Stored items:
◇ ◇ ◇ ◇ ◇ ◇ ◇
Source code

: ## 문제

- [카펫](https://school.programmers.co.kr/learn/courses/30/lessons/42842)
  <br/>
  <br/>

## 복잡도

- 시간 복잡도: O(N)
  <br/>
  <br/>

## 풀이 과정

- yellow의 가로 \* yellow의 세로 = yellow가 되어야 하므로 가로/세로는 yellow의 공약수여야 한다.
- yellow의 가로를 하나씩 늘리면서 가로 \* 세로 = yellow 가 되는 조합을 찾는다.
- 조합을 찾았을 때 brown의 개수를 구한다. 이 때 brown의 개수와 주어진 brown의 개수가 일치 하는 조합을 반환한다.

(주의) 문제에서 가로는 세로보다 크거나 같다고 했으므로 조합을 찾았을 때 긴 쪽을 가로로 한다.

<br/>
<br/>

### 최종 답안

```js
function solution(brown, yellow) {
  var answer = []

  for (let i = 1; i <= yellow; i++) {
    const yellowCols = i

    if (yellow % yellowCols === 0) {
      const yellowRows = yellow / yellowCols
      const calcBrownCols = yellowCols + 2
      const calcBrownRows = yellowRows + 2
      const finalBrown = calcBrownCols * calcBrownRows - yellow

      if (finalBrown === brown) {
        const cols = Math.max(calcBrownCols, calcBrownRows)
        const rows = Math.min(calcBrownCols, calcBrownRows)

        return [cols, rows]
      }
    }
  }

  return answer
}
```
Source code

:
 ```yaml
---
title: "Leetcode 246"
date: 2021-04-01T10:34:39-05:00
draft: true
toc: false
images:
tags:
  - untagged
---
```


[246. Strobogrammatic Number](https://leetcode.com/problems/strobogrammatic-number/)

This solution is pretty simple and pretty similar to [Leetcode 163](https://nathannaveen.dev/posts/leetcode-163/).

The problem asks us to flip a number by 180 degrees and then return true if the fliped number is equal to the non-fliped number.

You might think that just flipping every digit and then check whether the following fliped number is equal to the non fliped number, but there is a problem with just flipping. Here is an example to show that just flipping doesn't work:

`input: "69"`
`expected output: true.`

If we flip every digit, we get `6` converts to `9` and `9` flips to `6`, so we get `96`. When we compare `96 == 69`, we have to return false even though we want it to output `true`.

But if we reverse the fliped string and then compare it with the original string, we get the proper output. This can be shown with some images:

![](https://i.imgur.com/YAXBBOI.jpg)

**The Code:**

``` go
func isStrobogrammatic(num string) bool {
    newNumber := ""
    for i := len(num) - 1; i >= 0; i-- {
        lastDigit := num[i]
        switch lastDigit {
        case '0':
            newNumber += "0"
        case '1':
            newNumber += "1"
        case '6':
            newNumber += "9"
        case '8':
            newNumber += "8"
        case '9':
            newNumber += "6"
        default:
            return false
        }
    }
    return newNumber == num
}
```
◇ ◇ ◇ ◇ ◇ ◇ ◇
What you are asked to do
Your reply should contain every entry, repeated exactly.

Answer space
Source code

: ## 문제

- [카펫](https://school.programmers.co.kr/learn/courses/30/lessons/42842)
  <br/>
  <br/>

## 복잡도

- 시간 복잡도: O(N)
  <br/>
  <br/>

## 풀이 과정

- yellow의 가로 \* yellow의 세로 = yellow가 되어야 하므로 가로/세로는 yellow의 공약수여야 한다.
- yellow의 가로를 하나씩 늘리면서 가로 \* 세로 = yellow 가 되는 조합을 찾는다.
- 조합을 찾았을 때 brown의 개수를 구한다. 이 때 brown의 개수와 주어진 brown의 개수가 일치 하는 조합을 반환한다.

(주의) 문제에서 가로는 세로보다 크거나 같다고 했으므로 조합을 찾았을 때 긴 쪽을 가로로 한다.

<br/>
<br/>

### 최종 답안

```js
function solution(brown, yellow) {
  var answer = []

  for (let i = 1; i <= yellow; i++) {
    const yellowCols = i

    if (yellow % yellowCols === 0) {
      const yellowRows = yellow / yellowCols
      const calcBrownCols = yellowCols + 2
      const calcBrownRows = yellowRows + 2
      const finalBrown = calcBrownCols * calcBrownRows - yellow

      if (finalBrown === brown) {
        const cols = Math.max(calcBrownCols, calcBrownRows)
        const rows = Math.min(calcBrownCols, calcBrownRows)

        return [cols, rows]
      }
    }
  }

  return answer
}
```
Source code

:
 ```yaml
---
title: "Leetcode 246"
date: 2021-04-01T10:34:39-05:00
draft: true
toc: false
images:
tags:
  - untagged
---
```


[246. Strobogrammatic Number](https://leetcode.com/problems/strobogrammatic-number/)

This solution is pretty simple and pretty similar to [Leetcode 163](https://nathannaveen.dev/posts/leetcode-163/).

The problem asks us to flip a number by 180 degrees and then return true if the fliped number is equal to the non-fliped number.

You might think that just flipping every digit and then check whether the following fliped number is equal to the non fliped number, but there is a problem with just flipping. Here is an example to show that just flipping doesn't work:

`input: "69"`
`expected output: true.`

If we flip every digit, we get `6` converts to `9` and `9` flips to `6`, so we get `96`. When we compare `96 == 69`, we have to return false even though we want it to output `true`.

But if we reverse the fliped string and then compare it with the original string, we get the proper output. This can be shown with some images:

![](https://i.imgur.com/YAXBBOI.jpg)

**The Code:**

``` go
func isStrobogrammatic(num string) bool {
    newNumber := ""
    for i := len(num) - 1; i >= 0; i-- {
        lastDigit := num[i]
        switch lastDigit {
        case '0':
            newNumber += "0"
        case '1':
            newNumber += "1"
        case '6':
            newNumber += "9"
        case '8':
            newNumber += "8"
        case '9':
            newNumber += "6"
        default:
            return false
        }
    }
    return newNumber == num
}
```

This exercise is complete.